--- Task brief ---
What is needed here is every record, retyped without any change.

• • • • • • •

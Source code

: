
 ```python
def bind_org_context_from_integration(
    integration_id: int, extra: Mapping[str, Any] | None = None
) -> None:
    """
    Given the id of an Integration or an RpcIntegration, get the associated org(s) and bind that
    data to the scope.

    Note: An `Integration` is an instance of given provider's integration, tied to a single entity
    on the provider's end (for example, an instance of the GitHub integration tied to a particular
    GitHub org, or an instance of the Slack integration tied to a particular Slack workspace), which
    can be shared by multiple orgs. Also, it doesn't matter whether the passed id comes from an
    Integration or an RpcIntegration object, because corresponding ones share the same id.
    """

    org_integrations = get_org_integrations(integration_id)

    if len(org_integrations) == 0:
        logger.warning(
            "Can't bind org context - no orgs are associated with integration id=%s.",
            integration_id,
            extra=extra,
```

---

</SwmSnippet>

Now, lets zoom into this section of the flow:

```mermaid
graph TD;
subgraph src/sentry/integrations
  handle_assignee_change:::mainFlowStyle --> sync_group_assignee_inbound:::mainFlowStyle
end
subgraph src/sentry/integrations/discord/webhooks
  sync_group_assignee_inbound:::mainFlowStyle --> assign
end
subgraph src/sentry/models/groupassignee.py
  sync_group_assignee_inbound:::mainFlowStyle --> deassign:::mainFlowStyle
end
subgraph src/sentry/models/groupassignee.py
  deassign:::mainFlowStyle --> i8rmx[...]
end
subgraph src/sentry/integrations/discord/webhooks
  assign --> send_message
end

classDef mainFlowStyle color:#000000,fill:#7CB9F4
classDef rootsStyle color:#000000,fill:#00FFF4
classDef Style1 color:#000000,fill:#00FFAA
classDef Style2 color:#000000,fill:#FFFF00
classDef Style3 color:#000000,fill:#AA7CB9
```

• • • • • • •

--- Answer section ---
Source code

:
 ```python
def bind_org_context_from_integration(
    integration_id: int, extra: Mapping[str, Any] | None = None
) -> None:
    """
    Given the id of an Integration or an RpcIntegration, get the associated org(s) and bind that
    data to the scope.

    Note: An `Integration` is an instance of given provider's integration, tied to a single entity
    on the provider's end (for example, an instance of the GitHub integration tied to a particular
    GitHub org, or an instance of the Slack integration tied to a particular Slack workspace), which
    can be shared by multiple orgs. Also, it doesn't matter whether the passed id comes from an
    Integration or an RpcIntegration object, because corresponding ones share the same id.
    """

    org_integrations = get_org_integrations(integration_id)

    if len(org_integrations) == 0:
        logger.warning(
            "Can't bind org context - no orgs are associated with integration id=%s.",
            integration_id,
            extra=extra,
```

---

</SwmSnippet>

Now, lets zoom into this section of the flow:

```mermaid
graph TD;
subgraph src/sentry/integrations
  handle_assignee_change:::mainFlowStyle --> sync_group_assignee_inbound:::mainFlowStyle
end
subgraph src/sentry/integrations/discord/webhooks
  sync_group_assignee_inbound:::mainFlowStyle --> assign
end
subgraph src/sentry/models/groupassignee.py
  sync_group_assignee_inbound:::mainFlowStyle --> deassign:::mainFlowStyle
end
subgraph src/sentry/models/groupassignee.py
  deassign:::mainFlowStyle --> i8rmx[...]
end
subgraph src/sentry/integrations/discord/webhooks
  assign --> send_message
end

classDef mainFlowStyle color:#000000,fill:#7CB9F4
classDef rootsStyle color:#000000,fill:#00FFF4
classDef Style1 color:#000000,fill:#00FFAA
classDef Style2 color:#000000,fill:#FFFF00
classDef Style3 color:#000000,fill:#AA7CB9
```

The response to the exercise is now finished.